Find that thing that makes your business unique. For Whole Foods, they summarize their values as “Our purpose is to nourish people and the planet.” This is the perfect example of integrity in a business: a place that truly wants to help and is doing their best to do so.

Just ask yourself what that is for you and your business, and go from there.

Tactics for true transparency

As we briefly touched on before, there are several things you can do to become more transparent as a company. Here is a comprehensive list of topics your business could publish publicly to start your journey to transparency:

  • Overall site visits
  • Overall profit
  • Number of total customers
  • Number of new customers
  • Net revenue
  • Fees they’ve accrued
  • Public revenues
  • Wages
  • Hiring policies
  • Diversity stats

There are also many actions you can take as a business that can lead to more transparency, such as:

  • Engage customers on social media
  • Invite response from your customers on your product or service
  • Make sure to have a good response time when it comes to answering customer’s queries.
  • Build experiences or services that benefit your customers more than yourself that still reflect your company’s values.
  • Don’t wait to dispense information.

Another great way to promote transparency internally is to utilize a few tools that allow everyone on your team to be on the same page.

Using a time tracking software like Hubstaff promotes transparency between clients, employers, and employees. This provides insight into how your team works, where time is spent, which projects are taking too much time, and how productive everyone is week to week.

Managers can see screenshots of work being done while team members log billable time and even see automatic GPS locations for on-the-go teams. You can track everyone’s activity levels and see how engaged each team member is. Hubstaff will even monitor which apps and websites they spend the most time on. Also, all this information is compiled into reports so you can see exactly what services you and your clients are paying for.

Because managers and clients get a clearer picture of the work being done, employees don’t have to spend time sending weekly email reports or justifying their time. Transparency in business means additional accountability and less wasted time clarifying what work is getting done.
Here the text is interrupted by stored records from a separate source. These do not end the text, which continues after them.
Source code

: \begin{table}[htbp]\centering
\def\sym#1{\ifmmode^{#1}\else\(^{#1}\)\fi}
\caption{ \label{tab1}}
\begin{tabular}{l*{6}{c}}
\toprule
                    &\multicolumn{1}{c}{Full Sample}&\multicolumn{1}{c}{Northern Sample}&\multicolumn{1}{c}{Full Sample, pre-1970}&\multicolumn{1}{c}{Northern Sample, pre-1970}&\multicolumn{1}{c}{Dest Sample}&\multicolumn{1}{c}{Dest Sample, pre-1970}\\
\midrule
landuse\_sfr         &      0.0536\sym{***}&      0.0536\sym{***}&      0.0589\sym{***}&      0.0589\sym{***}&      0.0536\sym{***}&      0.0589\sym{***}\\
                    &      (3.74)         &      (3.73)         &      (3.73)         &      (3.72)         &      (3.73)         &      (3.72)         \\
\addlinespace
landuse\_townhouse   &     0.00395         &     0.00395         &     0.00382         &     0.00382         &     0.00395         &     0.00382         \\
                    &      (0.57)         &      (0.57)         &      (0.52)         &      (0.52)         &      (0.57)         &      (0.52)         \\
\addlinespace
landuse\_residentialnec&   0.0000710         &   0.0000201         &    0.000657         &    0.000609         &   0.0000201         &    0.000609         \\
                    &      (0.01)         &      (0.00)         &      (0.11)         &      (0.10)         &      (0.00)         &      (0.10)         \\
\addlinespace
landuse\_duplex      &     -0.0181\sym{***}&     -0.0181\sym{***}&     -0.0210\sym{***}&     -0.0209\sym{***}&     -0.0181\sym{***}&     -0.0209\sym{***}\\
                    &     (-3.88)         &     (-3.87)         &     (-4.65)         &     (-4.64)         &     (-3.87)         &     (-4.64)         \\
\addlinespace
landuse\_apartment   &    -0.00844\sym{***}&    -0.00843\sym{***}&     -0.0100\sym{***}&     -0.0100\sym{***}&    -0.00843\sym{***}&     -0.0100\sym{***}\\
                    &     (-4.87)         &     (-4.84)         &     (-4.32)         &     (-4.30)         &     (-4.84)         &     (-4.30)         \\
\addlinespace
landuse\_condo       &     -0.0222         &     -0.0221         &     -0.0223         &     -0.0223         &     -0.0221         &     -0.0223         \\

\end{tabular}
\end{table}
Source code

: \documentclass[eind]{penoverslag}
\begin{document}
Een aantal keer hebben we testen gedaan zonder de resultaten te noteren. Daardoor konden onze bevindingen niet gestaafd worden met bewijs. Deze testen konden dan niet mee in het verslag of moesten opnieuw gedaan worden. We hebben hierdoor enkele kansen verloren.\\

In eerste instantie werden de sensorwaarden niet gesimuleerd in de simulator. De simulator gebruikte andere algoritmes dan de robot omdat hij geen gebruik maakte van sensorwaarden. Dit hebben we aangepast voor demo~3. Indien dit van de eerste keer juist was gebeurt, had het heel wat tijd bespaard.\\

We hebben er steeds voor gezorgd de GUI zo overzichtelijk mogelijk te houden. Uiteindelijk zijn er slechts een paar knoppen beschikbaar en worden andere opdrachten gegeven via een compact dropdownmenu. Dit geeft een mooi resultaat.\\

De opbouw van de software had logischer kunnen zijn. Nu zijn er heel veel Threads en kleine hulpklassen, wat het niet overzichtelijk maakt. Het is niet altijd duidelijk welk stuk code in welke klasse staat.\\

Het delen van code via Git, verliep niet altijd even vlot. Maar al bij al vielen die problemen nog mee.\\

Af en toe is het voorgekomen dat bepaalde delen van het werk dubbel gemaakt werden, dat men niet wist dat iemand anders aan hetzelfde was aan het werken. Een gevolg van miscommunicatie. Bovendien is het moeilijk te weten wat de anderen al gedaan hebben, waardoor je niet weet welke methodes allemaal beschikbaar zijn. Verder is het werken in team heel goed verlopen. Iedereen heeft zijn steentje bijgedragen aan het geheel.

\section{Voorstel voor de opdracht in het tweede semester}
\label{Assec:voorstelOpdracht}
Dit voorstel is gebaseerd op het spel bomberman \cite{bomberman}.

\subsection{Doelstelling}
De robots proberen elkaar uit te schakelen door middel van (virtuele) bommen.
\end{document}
risks to being transparent in business

Are there risks to being a transparent business?

An argument can be made that there are risks on either side of being transparent or not. While there are plenty of success stories, there are a few “dark side” stories of companies that didn’t utilize transparency in the right way and experienced adverse results.

For one thing, it’s possible to share too much information. This can lead to an overflow of data, which makes it harder for executives to make decisions. Additionally, having an influx of information can create fear in team members — one wrong step, and it’s evident to any owners or manager who’s messing up the numbers. As you can imagine, this doesn’t yield much creativity and can even reduce performance since people might want to fly under the radar.

The Harvard Business Review cites an example where transparency didn’t work out.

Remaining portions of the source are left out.